The reentry problem for Apollo 11 type space vehicles, following Stoer/Bulirsch 1973; see J. Stoer, R. Bulirsch, Introduction to Numerical Analysis, 3rd ed., Springer-Verlag, New York, §7.3.7 (pp. 565--572).

Based on the German version written by Prof. Folkmar Bornemann, for the lectures on Numerical Mathematics III at Technical University of Munich in the winter term 2002/2003 using MATLAB and Mex-Interfaces to BVPSOL. Translation to English and Julia by Vishal Sontakke, April 2016.

Read the Optimal_Control.pdf file for details.

Exercises:

  1. Change the passage in the Maple script which restricts the control 'u' unnecessarily to the interval [-pi/2, pi/2]. What is the condition of the minimum principle now?
  2. What will be the maneuver time and the value of J if the vehicle starts the maneuver with a flight path angle of -6.5 degrees?
  3. Which flight path angle at time t=0 optimizes J? How large is the gain over that studied in the lecture (-8.1 degrees)?

If you think hard, no more than a handful of changes to the Maple script and the Julia files are to be made for solving (1)-(3).

Solutions:

  1. The limitation of the range of u is avoided by

    U [solve]: = arctan (+ lambda [2] * c [3], + lambda [1] * x [1] * c [2]):

    or

    U [solve]: = arctan (-Lambda [2] * c [3], - lambda [1] * x [1] * c [2]):

    The Pontryagin's Minimum principle is always satisfied for the second option as compared to the first, where it is never satisfied. So we choose the second option. This also eliminates the condition lambda[1] < 0.

    How to choose now useful initial guesses of the adjoint variables?

  2. The checking of the solution of the auxiliary problem for control values u ​​in the range [-pi/2, pi/2] should be removed. The auxiliary problem should be solved with backward shooting method.
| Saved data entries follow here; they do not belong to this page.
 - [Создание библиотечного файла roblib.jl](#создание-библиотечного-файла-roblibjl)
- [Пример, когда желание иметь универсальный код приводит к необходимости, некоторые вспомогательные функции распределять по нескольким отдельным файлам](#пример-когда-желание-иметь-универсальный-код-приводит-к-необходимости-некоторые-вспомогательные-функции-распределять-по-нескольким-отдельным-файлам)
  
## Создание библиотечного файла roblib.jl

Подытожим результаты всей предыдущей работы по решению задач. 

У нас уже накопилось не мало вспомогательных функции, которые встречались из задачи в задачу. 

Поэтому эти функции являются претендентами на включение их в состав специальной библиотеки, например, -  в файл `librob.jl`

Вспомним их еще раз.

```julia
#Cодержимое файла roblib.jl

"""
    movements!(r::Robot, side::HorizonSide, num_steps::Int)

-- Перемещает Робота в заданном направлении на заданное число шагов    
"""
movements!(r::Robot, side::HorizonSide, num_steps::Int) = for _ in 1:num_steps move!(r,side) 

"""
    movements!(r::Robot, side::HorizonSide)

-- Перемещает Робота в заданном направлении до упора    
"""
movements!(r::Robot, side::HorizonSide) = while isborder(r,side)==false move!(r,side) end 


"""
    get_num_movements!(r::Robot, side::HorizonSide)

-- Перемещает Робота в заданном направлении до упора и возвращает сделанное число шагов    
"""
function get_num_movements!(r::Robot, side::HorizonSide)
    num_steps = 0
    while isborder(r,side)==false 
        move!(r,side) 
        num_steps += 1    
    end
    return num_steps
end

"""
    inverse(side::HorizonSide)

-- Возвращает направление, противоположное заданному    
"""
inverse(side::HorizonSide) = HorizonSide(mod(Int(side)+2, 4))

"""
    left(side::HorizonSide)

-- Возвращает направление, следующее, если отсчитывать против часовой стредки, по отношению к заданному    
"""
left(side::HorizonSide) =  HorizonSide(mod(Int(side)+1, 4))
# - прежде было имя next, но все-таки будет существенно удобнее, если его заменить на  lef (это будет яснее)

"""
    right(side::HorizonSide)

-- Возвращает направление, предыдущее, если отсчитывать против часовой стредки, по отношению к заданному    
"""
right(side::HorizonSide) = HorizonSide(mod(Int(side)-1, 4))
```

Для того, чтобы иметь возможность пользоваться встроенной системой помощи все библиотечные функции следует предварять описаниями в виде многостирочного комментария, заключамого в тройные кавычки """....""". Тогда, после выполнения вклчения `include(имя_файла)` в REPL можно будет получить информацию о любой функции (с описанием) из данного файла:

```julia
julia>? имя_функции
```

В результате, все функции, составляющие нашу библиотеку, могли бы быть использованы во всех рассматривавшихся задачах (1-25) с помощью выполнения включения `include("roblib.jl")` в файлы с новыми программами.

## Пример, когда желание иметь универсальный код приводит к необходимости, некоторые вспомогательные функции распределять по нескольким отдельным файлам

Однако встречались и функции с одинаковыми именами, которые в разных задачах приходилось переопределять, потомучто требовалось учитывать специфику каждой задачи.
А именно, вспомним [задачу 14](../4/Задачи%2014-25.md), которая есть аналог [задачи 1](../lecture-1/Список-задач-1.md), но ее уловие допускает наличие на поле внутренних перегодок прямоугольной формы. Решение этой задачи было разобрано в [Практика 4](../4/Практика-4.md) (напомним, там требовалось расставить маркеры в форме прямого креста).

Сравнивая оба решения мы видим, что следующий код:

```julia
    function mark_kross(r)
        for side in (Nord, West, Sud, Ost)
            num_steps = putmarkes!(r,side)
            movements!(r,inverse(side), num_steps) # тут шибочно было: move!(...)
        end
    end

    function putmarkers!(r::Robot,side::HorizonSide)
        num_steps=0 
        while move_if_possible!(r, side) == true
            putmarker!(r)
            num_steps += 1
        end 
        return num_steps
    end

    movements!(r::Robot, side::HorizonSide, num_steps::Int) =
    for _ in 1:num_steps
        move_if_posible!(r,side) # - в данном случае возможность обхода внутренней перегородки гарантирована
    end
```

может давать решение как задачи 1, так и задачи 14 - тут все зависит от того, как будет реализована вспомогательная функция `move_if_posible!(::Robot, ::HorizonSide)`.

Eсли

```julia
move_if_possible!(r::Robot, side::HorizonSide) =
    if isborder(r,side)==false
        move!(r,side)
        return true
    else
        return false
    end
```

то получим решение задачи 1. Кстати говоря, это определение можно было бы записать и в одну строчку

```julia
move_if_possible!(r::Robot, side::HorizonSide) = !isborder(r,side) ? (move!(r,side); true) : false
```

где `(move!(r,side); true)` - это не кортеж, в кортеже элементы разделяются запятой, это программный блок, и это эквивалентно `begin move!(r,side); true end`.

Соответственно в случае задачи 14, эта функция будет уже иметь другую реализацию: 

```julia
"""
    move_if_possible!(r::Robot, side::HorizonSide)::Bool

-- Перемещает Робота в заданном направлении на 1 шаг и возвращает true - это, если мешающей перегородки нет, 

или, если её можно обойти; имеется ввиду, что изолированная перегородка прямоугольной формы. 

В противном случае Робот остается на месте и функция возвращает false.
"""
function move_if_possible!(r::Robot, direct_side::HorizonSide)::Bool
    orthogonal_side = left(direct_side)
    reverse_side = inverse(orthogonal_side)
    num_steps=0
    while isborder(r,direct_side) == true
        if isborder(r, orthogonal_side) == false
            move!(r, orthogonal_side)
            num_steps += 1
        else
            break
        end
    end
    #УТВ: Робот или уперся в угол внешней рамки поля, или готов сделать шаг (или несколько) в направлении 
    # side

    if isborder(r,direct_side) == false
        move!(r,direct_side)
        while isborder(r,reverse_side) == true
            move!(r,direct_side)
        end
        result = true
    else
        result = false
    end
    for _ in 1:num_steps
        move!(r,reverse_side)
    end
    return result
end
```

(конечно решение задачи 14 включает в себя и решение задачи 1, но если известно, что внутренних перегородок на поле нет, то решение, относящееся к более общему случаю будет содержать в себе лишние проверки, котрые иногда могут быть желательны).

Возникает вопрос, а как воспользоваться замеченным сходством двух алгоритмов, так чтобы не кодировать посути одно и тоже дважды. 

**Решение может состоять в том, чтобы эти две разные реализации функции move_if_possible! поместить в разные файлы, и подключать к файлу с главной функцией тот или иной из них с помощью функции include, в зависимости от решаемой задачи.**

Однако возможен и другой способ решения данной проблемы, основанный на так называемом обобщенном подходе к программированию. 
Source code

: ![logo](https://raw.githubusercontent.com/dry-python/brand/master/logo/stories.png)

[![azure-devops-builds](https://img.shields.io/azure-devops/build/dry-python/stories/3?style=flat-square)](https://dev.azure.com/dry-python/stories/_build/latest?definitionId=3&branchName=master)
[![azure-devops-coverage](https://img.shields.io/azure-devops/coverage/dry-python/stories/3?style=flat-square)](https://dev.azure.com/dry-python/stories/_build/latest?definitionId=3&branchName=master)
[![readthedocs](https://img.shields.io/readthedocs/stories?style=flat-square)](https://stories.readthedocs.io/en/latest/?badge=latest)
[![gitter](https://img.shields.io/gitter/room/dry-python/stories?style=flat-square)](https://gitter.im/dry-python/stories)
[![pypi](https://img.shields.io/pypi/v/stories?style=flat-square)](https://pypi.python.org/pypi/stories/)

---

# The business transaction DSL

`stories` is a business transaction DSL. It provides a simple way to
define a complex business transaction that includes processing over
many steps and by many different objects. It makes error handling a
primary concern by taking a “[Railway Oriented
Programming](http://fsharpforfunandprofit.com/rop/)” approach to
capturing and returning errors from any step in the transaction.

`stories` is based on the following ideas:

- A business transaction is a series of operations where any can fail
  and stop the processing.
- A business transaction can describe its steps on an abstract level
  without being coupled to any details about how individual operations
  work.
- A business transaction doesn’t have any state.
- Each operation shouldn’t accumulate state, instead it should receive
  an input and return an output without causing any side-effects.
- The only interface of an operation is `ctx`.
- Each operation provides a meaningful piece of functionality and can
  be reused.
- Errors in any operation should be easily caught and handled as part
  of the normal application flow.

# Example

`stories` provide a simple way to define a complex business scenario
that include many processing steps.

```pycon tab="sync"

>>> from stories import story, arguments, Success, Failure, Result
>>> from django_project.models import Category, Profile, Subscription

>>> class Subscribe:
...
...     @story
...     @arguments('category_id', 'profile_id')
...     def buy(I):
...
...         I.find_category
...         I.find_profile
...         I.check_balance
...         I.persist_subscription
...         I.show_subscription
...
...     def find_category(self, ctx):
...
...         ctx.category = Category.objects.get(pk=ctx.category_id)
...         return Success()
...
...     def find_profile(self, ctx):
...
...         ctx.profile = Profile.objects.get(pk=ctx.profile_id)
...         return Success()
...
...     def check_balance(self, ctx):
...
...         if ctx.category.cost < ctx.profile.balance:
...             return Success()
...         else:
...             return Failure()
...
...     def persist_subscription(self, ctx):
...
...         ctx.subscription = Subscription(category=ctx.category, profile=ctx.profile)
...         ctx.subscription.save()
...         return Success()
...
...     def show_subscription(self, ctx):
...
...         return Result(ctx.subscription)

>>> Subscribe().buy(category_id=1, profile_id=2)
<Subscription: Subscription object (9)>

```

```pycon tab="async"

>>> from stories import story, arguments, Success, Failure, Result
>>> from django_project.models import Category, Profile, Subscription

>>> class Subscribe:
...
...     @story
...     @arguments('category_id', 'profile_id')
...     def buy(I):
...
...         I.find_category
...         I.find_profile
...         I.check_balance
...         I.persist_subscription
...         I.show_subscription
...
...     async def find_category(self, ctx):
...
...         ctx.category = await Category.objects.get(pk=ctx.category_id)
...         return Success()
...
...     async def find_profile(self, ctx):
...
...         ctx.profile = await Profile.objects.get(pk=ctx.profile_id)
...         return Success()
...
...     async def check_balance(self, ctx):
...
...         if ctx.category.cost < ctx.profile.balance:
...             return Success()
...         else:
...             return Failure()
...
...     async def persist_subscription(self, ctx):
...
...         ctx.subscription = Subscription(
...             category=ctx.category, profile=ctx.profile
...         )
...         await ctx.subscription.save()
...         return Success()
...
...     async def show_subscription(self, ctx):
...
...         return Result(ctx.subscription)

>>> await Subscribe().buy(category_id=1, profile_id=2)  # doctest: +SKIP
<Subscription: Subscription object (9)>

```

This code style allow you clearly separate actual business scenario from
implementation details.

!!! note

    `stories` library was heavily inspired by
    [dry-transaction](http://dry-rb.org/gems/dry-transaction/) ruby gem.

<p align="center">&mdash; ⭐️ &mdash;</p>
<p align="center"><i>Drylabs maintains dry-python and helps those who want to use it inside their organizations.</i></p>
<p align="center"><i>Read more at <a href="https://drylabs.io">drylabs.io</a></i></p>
  3. One has to choose natural boundary conditions for gamma at t=0, that is, the associated adjoint variable has to be zero at t = 0. This requires the following changes:

    in reentry_bc.jl

    r[2] = xa[5];

    in reentry.jl

    before the solution of the optimal control problem, force natural boundary condition by

    x[5,1] = 0;

    Also, a few more multiple shooting nodes will not hurt.

    That's it.